Since returning home from holidays in snowy New Mexico, I commenced the first workshop on a new yet unnamed musical theater work about the life of legendary inventor of Afro-beat Fela Anikulapu Kuti. This was followed by a workshop for dancers lead by Janet, myself and the company called Beautiful Movement/Ugly World. A few days later, we did two intense days of auditioning as dancers Wen Chung Lin and Shaneeka Harrell will be leaving us. I would like this to be simply a re-imagining of our relationship with these two wonderful artists, not a goodbye! And, of course, the ever dutiful Janet Wong has been putting us through our paces in company rehearsals for the Champaign-Urbana performance of Blind Date and Another Evening: I Bow Down at New Jersey’s Performing Arts Center (NJPAC) in Newark next weekend.
As you can see, January 2007 has had its richness!

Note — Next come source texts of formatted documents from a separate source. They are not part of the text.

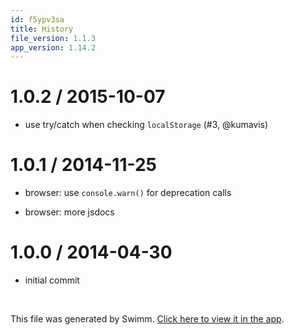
 ```yaml
---
id: f5ypv3sa
title: History
file_version: 1.1.3
app_version: 1.14.2
---
```


# 1.0.2 / 2015-10-07

*   use try/catch when checking `localStorage` (#3, @kumavis)

# 1.0.1 / 2014-11-25

*   browser: use `console.warn()` for deprecation calls

*   browser: more jsdocs

# 1.0.0 / 2014-04-30

*   initial commit

<br/>

This file was generated by Swimm. [Click here to view it in the app](https://app.swimm.io/repos/Z2l0aHViJTNBJTNBYmxvZyUzQSUzQXdlbmZlbmd3YW5n/docs/f5ypv3sa).
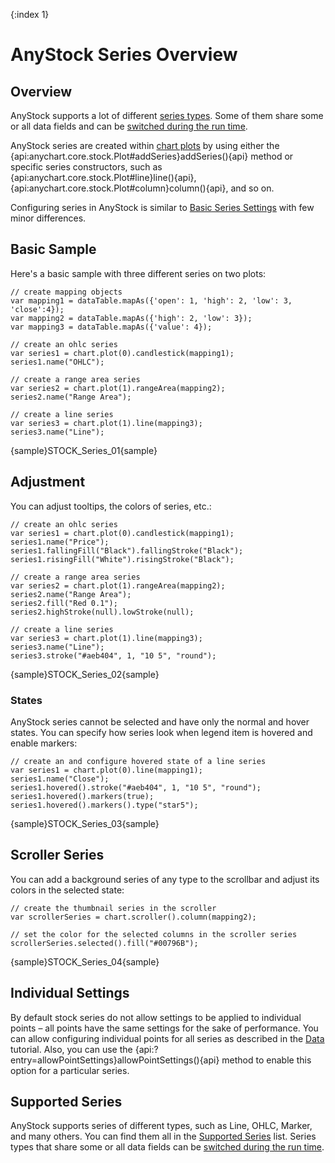 {:index 1}

# AnyStock Series Overview

## Overview

AnyStock supports a lot of different [series types](Supported_Series). Some of them share some or all data fields and can be [switched during the run time](Series_Type).

AnyStock series are created within [chart plots](Stock_Charts/Chart_Plots) by using either the {api:anychart.core.stock.Plot#addSeries}addSeries(){api} method or specific series constructors, such as {api:anychart.core.stock.Plot#line}line(){api}, {api:anychart.core.stock.Plot#column}column(){api}, and so on.

Configuring series in AnyStock is similar to [Basic Series Settings](Basic_Charts/General_Settings) with few minor differences.

## Basic Sample

Here's a basic sample with three different series on two plots: 

```
// create mapping objects
var mapping1 = dataTable.mapAs({'open': 1, 'high': 2, 'low': 3, 'close':4});
var mapping2 = dataTable.mapAs({'high': 2, 'low': 3});    
var mapping3 = dataTable.mapAs({'value': 4});

// create an ohlc series
var series1 = chart.plot(0).candlestick(mapping1);
series1.name("OHLC");

// create a range area series
var series2 = chart.plot(1).rangeArea(mapping2);
series2.name("Range Area");

// create a line series
var series3 = chart.plot(1).line(mapping3);
series3.name("Line");
```

{sample}STOCK\_Series\_01{sample}

## Adjustment

You can adjust tooltips, the colors of series, etc.:

```
// create an ohlc series
var series1 = chart.plot(0).candlestick(mapping1);
series1.name("Price");
series1.fallingFill("Black").fallingStroke("Black");
series1.risingFill("White").risingStroke("Black");

// create a range area series
var series2 = chart.plot(1).rangeArea(mapping2);
series2.name("Range Area");
series2.fill("Red 0.1");
series2.highStroke(null).lowStroke(null);

// create a line series
var series3 = chart.plot(1).line(mapping3);
series3.name("Line");
series3.stroke("#aeb404", 1, "10 5", "round");
```

{sample}STOCK\_Series\_02{sample}

### States

AnyStock series cannot be selected and have only the normal and hover states. You can specify how series look when legend item is hovered and enable markers:

```
// create an and configure hovered state of a line series
var series1 = chart.plot(0).line(mapping1);
series1.name("Close");
series1.hovered().stroke("#aeb404", 1, "10 5", "round");
series1.hovered().markers(true);
series1.hovered().markers().type("star5");
```

{sample}STOCK\_Series\_03{sample}

## Scroller Series

You can add a background series of any type to the scrollbar and adjust its colors in the selected state:

```
// create the thumbnail series in the scroller
var scrollerSeries = chart.scroller().column(mapping2);

// set the color for the selected columns in the scroller series
scrollerSeries.selected().fill("#00796B");
```

{sample}STOCK\_Series\_04{sample}

## Individual Settings

By default stock series do not allow settings to be applied to individual points – all points have the same settings for the sake of performance. You can allow configuring individual points for all series as described in the [Data](../Data#individual_point_settings) tutorial. Also, you can use the {api:?entry=allowPointSettings}allowPointSettings(){api} method to enable this option for a particular series.

## Supported Series

AnyStock supports series of different types, such as Line, OHLC, Marker, and many others. You can find them all in the [Supported Series](Supported_Series) list. Series types that share some or all data fields can be [switched during the run time](Series_Type).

Going into the Fela Kuti workshop, I had serious doubts as to how stage-appropriate were the life and work of this “sacred monster” who took the very common ambition and drive of a talented musician and, through a preternatural display of intelligence and will, made a revolution in popular music the spring board for a political movement that challenged one of the most corrupt regimes on the planet: the government of Nigeria. We discovered in this ambitious seven-rehearsal period that Fela’s ecstatic dance music with its political themes could frame introspection and even the psychology of its creator. Fela Kuti’s psychology was a constant battle between that of mystical transcendentalist and provocateur, mad as hell about what’s wrong in this world and willing to go to any end to confront it. I am really grateful to dramaturg Jim Lewis, my assistant director Niegel Smith, A.J. a veteran of the Afro-Beat ensemble Antibalas, and Bill T. Jones/Arnie Zane’s very own Maija Garcia who brilliantly inhabited her role as African dance consultant. Stay tuned to more as this process continues over the next year.

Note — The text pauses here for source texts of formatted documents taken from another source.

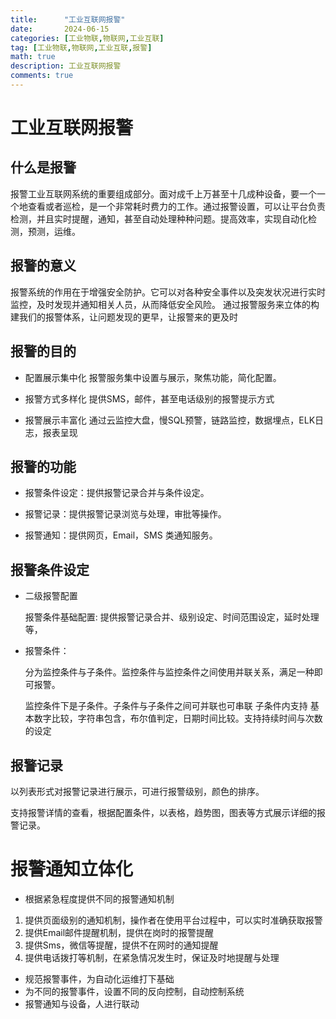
 ```yaml
---
title:      "工业互联网报警"
date:       2024-06-15
categories: [工业物联,物联网,工业互联]
tag: [工业物联,物联网,工业互联,报警]
math: true
description: 工业互联网报警
comments: true
---
```


# 工业互联网报警
## 什么是报警
报警工业互联网系统的重要组成部分。面对成千上万甚至十几成种设备，要一个一个地查看或者巡检，是一个非常耗时费力的工作。通过报警设置，可以让平台负责检测，并且实时提醒，通知，甚至自动处理种种问题。提高效率，实现自动化检测，预测，运维。
## 报警的意义
报警系统的作用在于增强安全防护。它可以对各种安全事件以及突发状况进行实时监控，及时发现并通知相关人员，从而降低安全风险。
通过报警服务来立体的构建我们的报警体系，让问题发现的更早，让报警来的更及时
## 报警的目的
- 配置展示集中化
  报警服务集中设置与展示，聚焦功能，简化配置。

- 报警方式多样化
  提供SMS，邮件，甚至电话级别的报警提示方式

- 报警展示丰富化
  通过云监控大盘，慢SQL预警，链路监控，数据埋点，ELK日志，报表呈现

## 报警的功能

 - 报警条件设定：提供报警记录合并与条件设定。

 - 报警记录：提供报警记录浏览与处理，审批等操作。

 - 报警通知：提供网页，Email，SMS 类通知服务。
## 报警条件设定
 - 二级报警配置
  
   报警条件基础配置:
  提供报警记录合并、级别设定、时间范围设定，延时处理等，
 - 报警条件：
   
   分为监控条件与子条件。监控条件与监控条件之间使用并联关系，满足一种即可报警。
   
   监控条件下是子条件。子条件与子条件之间可并联也可串联
   子条件内支持 基本数字比较，字符串包含，布尔值判定，日期时间比较。支持持续时间与次数的设定
## 报警记录
 以列表形式对报警记录进行展示，可进行报警级别，颜色的排序。
 
 支持报警详情的查看，根据配置条件，以表格，趋势图，图表等方式展示详细的报警记录。
 
 # 报警通知立体化
  - 根据紧急程度提供不同的报警通知机制
   1. 提供页面级别的通知机制，操作者在使用平台过程中，可以实时准确获取报警
   2. 提供Email邮件提醒机制，提供在岗时的报警提醒
   3. 提供Sms，微信等提醒，提供不在网时的通知提醒
   4. 提供电话拨打等机制，在紧急情况发生时，保证及时地提醒与处理
  - 规范报警事件，为自动化运维打下基础
  - 为不同的报警事件，设置不同的反向控制，自动控制系统
  - 报警通知与设备，人进行联动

Beautiful Movement/Ugly World showed the company as a generous and ever maturing group of artists and teachers interacting with a diverse group of performers at various stages of development. One of my favorite images of this workshop was in the early stages of its daily class watching as Janet Wong lead the literally wall to wall participants through a stretching, rolling, breathing exercise as Leah Cox or Stuart Singer, Asli Bulbul or Erick Montes and others moved discreetly about the room, offering small corrections, adjustments and encouragements to the participants. This image holds in it the fulfillment of the promise that our company develops artists, thinkers and teachers.
Winter Workshop Participants with Bill T. Jones/Arnie Zane Dance Company
On a related note, as I confessed regularly to the participants in the workshop, for whatever reason I found it much easier to move the group to fulsome, thoughtful and dynamic movement - Beautiful Movement - as opposed to whatever I intended months ago when I offered the notion of Ugly World! Was I being too facile when I said with some resignation that the “ugly world” part is always within and without us and that there is no rigid barrier between the sacred work we do called dance and this medium called the outside world? Nonetheless, the atmosphere of seriousness and community was encouraging and prepares us for an upcoming three week long residency at Skidmore College in Saratoga Springs, NY (June 3 to 23).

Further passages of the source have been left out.